One of the readers of this blog asked if Level 3 Communications VoIP Patents would be considered prior art when analyzing the Verizon VoIP Patents. I think the broader question is also interesting: was there enough prior art laying around at the time that Verizon filed for their patent that Verizon's invention should have been "obvious to one of ordinary skill in the art"? The court obviously didn't think so, or they wouldn't have found Vonage to be infringing. Not being a patent lawyer, I couldn't tell you with certainty if the court was right or not. I can provide some background on what was known at the time the patents were filed, though.
These are the Verizon patents that Vonage was initially found to infringe:
6,104,711, filed March 6, 1997
6,359,880, filed July 30, 1999
6,282,574, filed February 24, 2000
Now, the filing date is not necessarily the "date of invention", so you can't really go on the filing date by itself. A company could have compelling evidence (in engineering notebooks and email records, for example) that the technology was invented somewhat earlier than the filing date, and that they only got around to filing the patents later on. However, there are limits on how big this lag time between invention and filing can be, so filing date is a decent proxy for invention date for our little analysis here.
Also, patents can be filed in such a way that they are associated with patents that were filed earlier, and therefore get the benefit of the earlier filing date. In Verizon's case, for example, the 574 patent was related to the earlier 711 patent, so both patents could claim the 1997 filing date.
So, what kind of prior art was laying around in early 1997? I already mentioned in yesterday's post that Jeff Pulver had already published a book about his Free World Dialup project and how it worked, even before Verizon's patents were filed. Also, companies like VocalTec and NetSpeak already had VoIP gateway products on the market and in use at that time. The ITU had already developed the H.323 VoIP standards by then, publishing their first specs in November, 1996. These specs included a mechanism for translating names or phone numbers into IP addresses, of the sort described in the Verizon patent. The first drafts of the Session Initiation Protocol (SIP) had already been submitted to the Internet Engineering Task Force in February, 1996.
My own first VoIP patents were filed in November of 1996, while I was at MCI, so these patents could come into consideration as prior art when analyzing the Verizon patents. My Level 3 VoIP Patents were filed in November, 1998, so their filing dates are later than the earliest Verizon patents.

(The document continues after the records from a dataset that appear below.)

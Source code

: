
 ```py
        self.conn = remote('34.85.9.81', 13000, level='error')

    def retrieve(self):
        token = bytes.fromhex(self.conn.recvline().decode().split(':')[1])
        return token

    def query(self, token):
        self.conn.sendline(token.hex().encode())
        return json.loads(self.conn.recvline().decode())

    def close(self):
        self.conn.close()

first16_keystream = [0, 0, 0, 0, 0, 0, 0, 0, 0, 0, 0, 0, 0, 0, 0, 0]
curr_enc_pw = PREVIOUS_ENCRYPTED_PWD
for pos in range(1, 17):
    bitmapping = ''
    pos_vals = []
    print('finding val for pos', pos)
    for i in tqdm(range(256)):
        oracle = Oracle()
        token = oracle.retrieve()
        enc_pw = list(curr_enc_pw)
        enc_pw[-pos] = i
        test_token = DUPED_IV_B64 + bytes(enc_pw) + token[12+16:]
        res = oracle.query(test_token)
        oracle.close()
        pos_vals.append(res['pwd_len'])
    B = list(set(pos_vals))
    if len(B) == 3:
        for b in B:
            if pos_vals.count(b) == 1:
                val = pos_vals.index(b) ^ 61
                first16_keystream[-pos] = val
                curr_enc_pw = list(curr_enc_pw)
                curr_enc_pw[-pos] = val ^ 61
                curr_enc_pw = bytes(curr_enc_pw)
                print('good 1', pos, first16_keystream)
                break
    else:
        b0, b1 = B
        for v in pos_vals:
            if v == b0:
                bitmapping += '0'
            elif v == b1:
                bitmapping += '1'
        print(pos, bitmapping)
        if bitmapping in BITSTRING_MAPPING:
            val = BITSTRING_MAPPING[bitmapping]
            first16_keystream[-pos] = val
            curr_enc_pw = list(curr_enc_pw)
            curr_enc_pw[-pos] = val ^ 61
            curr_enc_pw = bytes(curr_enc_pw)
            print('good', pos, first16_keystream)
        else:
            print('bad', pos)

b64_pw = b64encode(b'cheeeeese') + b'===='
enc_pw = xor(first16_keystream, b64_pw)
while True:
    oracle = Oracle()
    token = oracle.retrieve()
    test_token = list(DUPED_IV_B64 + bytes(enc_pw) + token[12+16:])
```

Were the Verizon patents obvious? Timothy Lee, publishing on the Ars Technica blog, seemed to think so, as did Jeff Pulver. I also was aware of the kinds of signaling protocols being developed for VoIP at the time, and would have found the sorts of things claimed in the Verizon patents to be obvious. The question is whether folks like Jeff Pulver or myself would be considered by a court to of "ordinary skill in the art", or having somewhat greater expertise.
So, this leaves an impression that Verizon saw a threat in the development of VoIP technology, and tried to mitigate that threat by patenting as much as it could, as early as it could, around the use of that technology in real networks. They weren't alone in that effort as demonstrated by the long list of other carriers with lots of VoIP patents. I think what strikes most people as wrong is the perception that these carriers patented the technology defensively, with no intention to aggressively develop and use the technology, instead allowing others, like Vonage, to try to build a customer base.
This is the same thing that we find offensive about patent trolls. Shouldn't an inventor of a technology (or their company) be required to provide reasonable and non-discriminatory licensing terms for their technology, if they aren't going to use and develop the technology themselves? Shouldn't the patent office establish a higher standard for granting a patent, so that companies can't go out and patent what is already in the public domain in an effort to corner a piece of the market?
One consolation in all of this is that utility patents such as these have a life of 20 years from the filing date, after which anyone can use the technology. So, the Verizon patents dating back to 1997 have less than 10 years of life left.
If patents are going be used primarily to defend the market position of incumbents, maybe it is time to reduce patent duration from 20 years to something lower, say 12 years?